== THE PROBLEM ==
Every record must be repeated exactly, with no omission.

*** Opening DATA FOR THE TASK ***

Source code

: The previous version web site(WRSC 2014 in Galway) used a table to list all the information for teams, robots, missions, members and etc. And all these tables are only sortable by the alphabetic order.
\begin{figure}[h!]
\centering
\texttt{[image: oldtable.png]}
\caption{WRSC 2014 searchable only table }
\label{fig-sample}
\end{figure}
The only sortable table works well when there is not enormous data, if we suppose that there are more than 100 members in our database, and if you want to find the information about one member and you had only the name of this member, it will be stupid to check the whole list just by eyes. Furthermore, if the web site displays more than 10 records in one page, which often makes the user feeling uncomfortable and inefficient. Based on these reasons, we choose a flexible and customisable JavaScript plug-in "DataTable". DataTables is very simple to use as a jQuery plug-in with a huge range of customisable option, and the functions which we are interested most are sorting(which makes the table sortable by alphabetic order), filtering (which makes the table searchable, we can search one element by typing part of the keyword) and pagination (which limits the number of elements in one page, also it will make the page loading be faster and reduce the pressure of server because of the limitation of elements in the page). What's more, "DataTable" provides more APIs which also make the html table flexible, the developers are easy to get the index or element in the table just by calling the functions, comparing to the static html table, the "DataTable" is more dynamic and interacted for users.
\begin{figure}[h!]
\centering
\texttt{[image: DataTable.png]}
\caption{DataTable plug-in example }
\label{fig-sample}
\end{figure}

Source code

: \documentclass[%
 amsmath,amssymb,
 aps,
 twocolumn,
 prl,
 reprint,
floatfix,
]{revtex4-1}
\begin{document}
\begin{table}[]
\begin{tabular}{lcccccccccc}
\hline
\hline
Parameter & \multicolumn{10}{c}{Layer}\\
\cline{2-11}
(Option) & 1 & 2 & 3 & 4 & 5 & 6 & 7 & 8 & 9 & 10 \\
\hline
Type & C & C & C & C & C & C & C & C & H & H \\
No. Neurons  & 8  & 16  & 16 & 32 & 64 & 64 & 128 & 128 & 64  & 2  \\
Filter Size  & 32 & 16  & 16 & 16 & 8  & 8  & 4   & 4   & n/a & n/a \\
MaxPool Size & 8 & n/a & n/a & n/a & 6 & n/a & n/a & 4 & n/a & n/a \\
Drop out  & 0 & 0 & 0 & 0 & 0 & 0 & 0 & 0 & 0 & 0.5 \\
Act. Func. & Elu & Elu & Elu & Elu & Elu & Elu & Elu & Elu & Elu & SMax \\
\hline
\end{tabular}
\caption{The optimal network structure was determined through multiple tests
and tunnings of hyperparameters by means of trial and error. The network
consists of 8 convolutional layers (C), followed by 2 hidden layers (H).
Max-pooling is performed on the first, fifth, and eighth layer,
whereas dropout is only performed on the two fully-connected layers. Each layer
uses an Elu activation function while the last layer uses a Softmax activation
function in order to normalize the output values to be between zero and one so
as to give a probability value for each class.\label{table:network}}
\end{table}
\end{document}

*** Closing DATA FOR THE TASK ***

== SOLVED EXERCISE ==
Source code

: The previous version web site(WRSC 2014 in Galway) used a table to list all the information for teams, robots, missions, members and etc. And all these tables are only sortable by the alphabetic order.
\begin{figure}[h!]
\centering
\texttt{[image: oldtable.png]}
\caption{WRSC 2014 searchable only table }
\label{fig-sample}
\end{figure}
The only sortable table works well when there is not enormous data, if we suppose that there are more than 100 members in our database, and if you want to find the information about one member and you had only the name of this member, it will be stupid to check the whole list just by eyes. Furthermore, if the web site displays more than 10 records in one page, which often makes the user feeling uncomfortable and inefficient. Based on these reasons, we choose a flexible and customisable JavaScript plug-in "DataTable". DataTables is very simple to use as a jQuery plug-in with a huge range of customisable option, and the functions which we are interested most are sorting(which makes the table sortable by alphabetic order), filtering (which makes the table searchable, we can search one element by typing part of the keyword) and pagination (which limits the number of elements in one page, also it will make the page loading be faster and reduce the pressure of server because of the limitation of elements in the page). What's more, "DataTable" provides more APIs which also make the html table flexible, the developers are easy to get the index or element in the table just by calling the functions, comparing to the static html table, the "DataTable" is more dynamic and interacted for users.
\begin{figure}[h!]
\centering
\texttt{[image: DataTable.png]}
\caption{DataTable plug-in example }
\label{fig-sample}
\end{figure}

Source code

: \documentclass[%
 amsmath,amssymb,
 aps,
 twocolumn,
 prl,
 reprint,
floatfix,
]{revtex4-1}
\begin{document}
\begin{table}[]
\begin{tabular}{lcccccccccc}
\hline
\hline
Parameter & \multicolumn{10}{c}{Layer}\\
\cline{2-11}
(Option) & 1 & 2 & 3 & 4 & 5 & 6 & 7 & 8 & 9 & 10 \\
\hline
Type & C & C & C & C & C & C & C & C & H & H \\
No. Neurons  & 8  & 16  & 16 & 32 & 64 & 64 & 128 & 128 & 64  & 2  \\
Filter Size  & 32 & 16  & 16 & 16 & 8  & 8  & 4   & 4   & n/a & n/a \\
MaxPool Size & 8 & n/a & n/a & n/a & 6 & n/a & n/a & 4 & n/a & n/a \\
Drop out  & 0 & 0 & 0 & 0 & 0 & 0 & 0 & 0 & 0 & 0.5 \\
Act. Func. & Elu & Elu & Elu & Elu & Elu & Elu & Elu & Elu & Elu & SMax \\
\hline
\end{tabular}
\caption{The optimal network structure was determined through multiple tests
and tunnings of hyperparameters by means of trial and error. The network
consists of 8 convolutional layers (C), followed by 2 hidden layers (H).
Max-pooling is performed on the first, fifth, and eighth layer,
whereas dropout is only performed on the two fully-connected layers. Each layer
uses an Elu activation function while the last layer uses a Softmax activation
function in order to normalize the output values to be between zero and one so
as to give a probability value for each class.\label{table:network}}
\end{table}
\end{document}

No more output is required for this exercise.